Voters in Tempe, Arizona, rejected a recreational neighborhood proposal on Tuesday that included plans to build a new home arena for the Arizona Coyotes, indicates early returns. Here’s what you need to know:
- “We are very disappointed that the voters of Tempe did not approve Propositions 301, 302, and 303,” Coyotes President and CEO Xavier A. Gutierrez He said Tuesday. “What’s next for the franchise will be assessed by our owners and the National Hockey League over the coming weeks.”
- NHL Commissioner Gary Pittman said the league was “deeply disappointed” in a statement of his ownand will “review with the Coyotes what options might be moving forward.”
- The proposed $2.1 billion privately funded project included a 16,000-seat arena, two hotels, retail, restaurants, and up to 1,990 condominiums.
- The Coyotes played the 2022-23 season at 5,000-seat Mullett Stadium, home of the ASU Sun Devils, after being evicted from their longtime arena in Glendale, Arizona.

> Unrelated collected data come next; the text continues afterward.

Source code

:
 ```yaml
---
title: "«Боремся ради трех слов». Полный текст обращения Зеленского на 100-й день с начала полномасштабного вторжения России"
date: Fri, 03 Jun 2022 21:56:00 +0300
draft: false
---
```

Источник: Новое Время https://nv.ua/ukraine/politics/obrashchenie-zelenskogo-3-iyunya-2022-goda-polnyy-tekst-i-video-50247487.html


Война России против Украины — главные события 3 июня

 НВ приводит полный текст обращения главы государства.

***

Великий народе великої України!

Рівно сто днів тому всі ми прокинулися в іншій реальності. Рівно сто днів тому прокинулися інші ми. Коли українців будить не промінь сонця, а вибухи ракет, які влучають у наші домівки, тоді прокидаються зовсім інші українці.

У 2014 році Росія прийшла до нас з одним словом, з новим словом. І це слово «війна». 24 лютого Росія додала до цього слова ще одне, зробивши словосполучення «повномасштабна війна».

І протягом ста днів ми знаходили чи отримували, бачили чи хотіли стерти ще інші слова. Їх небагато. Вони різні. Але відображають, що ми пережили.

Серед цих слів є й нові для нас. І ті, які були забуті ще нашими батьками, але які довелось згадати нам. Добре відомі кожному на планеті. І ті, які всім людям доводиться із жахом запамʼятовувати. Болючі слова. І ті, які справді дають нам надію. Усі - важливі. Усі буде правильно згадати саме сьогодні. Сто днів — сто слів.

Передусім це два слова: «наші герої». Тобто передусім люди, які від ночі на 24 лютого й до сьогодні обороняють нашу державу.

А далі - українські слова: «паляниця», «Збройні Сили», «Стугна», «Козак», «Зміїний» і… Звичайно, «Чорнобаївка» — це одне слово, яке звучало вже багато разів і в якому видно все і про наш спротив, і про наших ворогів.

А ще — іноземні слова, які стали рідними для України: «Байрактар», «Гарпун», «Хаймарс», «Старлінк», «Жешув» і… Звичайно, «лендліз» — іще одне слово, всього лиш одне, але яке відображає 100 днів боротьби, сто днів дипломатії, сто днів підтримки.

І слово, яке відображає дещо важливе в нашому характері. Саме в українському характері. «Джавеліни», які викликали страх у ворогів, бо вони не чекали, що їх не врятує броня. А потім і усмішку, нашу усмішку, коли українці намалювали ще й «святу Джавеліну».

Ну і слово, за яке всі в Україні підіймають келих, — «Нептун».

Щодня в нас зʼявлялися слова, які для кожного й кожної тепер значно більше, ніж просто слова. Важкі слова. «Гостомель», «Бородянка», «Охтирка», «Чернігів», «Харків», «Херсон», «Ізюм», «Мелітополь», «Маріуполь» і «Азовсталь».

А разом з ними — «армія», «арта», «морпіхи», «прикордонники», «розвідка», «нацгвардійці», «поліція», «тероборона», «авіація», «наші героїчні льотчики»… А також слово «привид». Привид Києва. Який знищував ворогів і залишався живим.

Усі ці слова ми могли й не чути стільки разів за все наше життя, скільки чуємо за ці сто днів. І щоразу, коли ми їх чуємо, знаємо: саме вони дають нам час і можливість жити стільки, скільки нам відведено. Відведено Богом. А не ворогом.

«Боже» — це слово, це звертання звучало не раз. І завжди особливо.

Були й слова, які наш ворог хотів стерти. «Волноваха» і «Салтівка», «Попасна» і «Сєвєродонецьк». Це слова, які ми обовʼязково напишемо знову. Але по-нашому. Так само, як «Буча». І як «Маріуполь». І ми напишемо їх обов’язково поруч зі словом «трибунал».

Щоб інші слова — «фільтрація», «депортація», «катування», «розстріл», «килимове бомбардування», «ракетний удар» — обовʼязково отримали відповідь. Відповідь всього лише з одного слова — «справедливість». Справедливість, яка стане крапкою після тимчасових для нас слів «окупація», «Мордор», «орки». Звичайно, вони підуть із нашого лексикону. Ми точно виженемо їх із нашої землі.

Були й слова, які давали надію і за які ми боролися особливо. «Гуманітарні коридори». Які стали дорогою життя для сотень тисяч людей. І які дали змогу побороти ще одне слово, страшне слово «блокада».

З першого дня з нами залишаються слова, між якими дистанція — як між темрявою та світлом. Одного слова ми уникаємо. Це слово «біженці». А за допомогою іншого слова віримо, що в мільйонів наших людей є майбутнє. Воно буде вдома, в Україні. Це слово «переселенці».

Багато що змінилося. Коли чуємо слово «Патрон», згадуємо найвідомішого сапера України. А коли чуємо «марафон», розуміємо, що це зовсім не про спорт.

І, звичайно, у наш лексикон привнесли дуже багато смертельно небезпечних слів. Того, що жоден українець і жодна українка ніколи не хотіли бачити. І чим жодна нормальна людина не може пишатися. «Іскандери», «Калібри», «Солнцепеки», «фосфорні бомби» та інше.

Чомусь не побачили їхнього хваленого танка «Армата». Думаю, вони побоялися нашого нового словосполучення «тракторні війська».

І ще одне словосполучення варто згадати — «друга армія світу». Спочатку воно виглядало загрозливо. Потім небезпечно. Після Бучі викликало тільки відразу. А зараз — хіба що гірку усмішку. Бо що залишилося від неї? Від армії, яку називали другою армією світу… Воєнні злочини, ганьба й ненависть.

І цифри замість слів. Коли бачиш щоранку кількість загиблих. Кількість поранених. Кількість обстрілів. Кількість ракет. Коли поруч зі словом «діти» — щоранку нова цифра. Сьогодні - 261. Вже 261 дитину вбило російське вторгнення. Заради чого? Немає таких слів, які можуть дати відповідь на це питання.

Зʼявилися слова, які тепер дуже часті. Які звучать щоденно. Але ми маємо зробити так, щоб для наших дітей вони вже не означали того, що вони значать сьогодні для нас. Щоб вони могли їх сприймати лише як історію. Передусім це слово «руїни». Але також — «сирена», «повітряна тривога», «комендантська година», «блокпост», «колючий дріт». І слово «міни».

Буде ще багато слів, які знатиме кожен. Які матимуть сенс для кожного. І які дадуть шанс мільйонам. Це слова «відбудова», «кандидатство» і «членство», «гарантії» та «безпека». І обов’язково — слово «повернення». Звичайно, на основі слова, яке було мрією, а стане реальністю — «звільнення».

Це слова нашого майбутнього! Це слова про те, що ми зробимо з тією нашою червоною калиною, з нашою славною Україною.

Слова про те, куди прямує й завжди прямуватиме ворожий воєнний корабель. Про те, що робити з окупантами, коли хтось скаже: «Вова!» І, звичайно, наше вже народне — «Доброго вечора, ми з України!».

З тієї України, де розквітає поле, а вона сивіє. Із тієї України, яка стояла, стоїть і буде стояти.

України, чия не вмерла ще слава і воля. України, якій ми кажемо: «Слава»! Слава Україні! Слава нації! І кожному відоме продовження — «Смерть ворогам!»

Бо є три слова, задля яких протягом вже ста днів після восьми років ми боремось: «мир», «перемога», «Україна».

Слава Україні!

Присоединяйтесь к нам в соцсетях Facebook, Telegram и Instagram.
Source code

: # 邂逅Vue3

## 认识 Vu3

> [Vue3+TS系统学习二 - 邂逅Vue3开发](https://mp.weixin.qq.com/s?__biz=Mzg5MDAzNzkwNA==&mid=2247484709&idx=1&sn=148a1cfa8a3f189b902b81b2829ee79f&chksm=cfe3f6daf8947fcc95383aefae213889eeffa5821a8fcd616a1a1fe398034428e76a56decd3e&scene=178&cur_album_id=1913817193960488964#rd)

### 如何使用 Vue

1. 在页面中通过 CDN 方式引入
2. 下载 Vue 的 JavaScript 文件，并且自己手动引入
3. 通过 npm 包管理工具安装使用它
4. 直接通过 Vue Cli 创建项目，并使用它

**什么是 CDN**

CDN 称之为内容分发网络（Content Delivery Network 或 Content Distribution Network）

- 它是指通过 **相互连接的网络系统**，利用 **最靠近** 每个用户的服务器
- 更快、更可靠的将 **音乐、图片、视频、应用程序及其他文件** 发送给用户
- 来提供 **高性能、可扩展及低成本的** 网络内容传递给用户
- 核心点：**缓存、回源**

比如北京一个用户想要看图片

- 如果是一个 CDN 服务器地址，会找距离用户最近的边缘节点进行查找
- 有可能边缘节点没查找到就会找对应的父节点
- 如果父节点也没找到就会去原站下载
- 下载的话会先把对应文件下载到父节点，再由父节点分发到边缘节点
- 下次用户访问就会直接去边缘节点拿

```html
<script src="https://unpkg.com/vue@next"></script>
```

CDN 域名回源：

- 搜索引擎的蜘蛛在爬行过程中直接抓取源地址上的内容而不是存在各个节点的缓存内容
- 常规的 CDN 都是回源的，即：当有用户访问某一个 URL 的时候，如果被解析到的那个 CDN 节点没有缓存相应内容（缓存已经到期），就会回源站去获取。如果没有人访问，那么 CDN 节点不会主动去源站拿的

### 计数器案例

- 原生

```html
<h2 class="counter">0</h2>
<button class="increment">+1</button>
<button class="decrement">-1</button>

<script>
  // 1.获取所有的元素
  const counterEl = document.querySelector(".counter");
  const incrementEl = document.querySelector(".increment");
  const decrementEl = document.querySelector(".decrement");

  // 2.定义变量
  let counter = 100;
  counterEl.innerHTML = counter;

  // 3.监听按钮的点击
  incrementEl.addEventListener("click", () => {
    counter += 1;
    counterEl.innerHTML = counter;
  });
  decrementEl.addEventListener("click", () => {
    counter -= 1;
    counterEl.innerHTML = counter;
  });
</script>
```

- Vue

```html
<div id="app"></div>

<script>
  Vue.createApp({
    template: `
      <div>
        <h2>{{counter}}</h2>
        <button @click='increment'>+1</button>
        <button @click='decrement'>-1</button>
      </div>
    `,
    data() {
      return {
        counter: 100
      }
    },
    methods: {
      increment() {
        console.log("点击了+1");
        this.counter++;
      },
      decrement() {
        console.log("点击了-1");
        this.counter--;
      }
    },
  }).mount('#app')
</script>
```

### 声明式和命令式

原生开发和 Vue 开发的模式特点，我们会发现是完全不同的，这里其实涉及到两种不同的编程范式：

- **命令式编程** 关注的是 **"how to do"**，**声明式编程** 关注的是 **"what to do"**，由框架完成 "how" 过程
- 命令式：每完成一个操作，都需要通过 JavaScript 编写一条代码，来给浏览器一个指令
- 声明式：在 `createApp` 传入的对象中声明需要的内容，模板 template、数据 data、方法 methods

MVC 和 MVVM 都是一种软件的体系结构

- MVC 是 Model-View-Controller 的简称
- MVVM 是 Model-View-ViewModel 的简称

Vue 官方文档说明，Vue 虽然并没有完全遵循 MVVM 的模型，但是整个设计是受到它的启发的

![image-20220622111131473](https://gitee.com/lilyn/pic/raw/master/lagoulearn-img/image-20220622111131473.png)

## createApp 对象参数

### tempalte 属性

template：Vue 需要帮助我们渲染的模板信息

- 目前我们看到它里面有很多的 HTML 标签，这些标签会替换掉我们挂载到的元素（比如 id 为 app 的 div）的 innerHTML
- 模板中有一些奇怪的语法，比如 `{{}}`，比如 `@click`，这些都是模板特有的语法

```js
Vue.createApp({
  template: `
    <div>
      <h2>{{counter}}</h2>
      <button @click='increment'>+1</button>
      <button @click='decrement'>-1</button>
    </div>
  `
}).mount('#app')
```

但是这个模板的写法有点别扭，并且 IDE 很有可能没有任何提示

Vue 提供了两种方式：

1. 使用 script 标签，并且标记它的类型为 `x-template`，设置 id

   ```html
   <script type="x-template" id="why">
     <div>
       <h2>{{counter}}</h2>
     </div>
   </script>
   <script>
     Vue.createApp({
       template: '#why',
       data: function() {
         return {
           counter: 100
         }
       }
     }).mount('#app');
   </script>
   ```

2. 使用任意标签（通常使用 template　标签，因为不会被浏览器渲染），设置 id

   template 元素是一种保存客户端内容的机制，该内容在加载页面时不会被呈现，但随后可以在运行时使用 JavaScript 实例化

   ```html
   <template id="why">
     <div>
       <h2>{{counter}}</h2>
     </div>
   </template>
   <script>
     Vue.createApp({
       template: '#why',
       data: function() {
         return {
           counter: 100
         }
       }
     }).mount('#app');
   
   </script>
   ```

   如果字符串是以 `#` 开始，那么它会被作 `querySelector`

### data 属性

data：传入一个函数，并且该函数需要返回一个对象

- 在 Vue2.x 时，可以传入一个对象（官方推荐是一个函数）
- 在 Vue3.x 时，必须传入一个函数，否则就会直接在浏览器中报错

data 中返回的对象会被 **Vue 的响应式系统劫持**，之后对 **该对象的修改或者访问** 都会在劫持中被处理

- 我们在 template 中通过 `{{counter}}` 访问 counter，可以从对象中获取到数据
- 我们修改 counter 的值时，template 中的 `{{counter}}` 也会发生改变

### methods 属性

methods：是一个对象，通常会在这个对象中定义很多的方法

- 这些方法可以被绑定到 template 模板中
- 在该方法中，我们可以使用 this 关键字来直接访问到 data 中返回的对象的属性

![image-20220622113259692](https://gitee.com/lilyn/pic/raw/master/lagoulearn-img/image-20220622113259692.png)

the athleteInstant Analysis:
Where do coyotes go from here?
The most important piece of data from Tuesday’s poll, from both the team and the NHL, is what isn’t said. There have been a lot of pivots for the Coyotes over the past two decades, and a lot of official releases from key stakeholders.
They always contained some variation of the phrase, “Our focus remains on securing the future of the franchise in Arizona.” This time, her absence is conspicuous. – gentle
Evaluate transportation options
Word of resettlement had already been spreading, and now it’s likely to start picking up speed. Without a doubt, Houston and Atlanta top the list.
Both are giant US media markets. The former has a hockey arena ready at the Toyota Center, and in Rockets owner Tillman Fertitta, a potential buyer. Atlanta has a yard deal in action in suburban Alpharetta, led by a group that wants to give the region a third chance in the NHL.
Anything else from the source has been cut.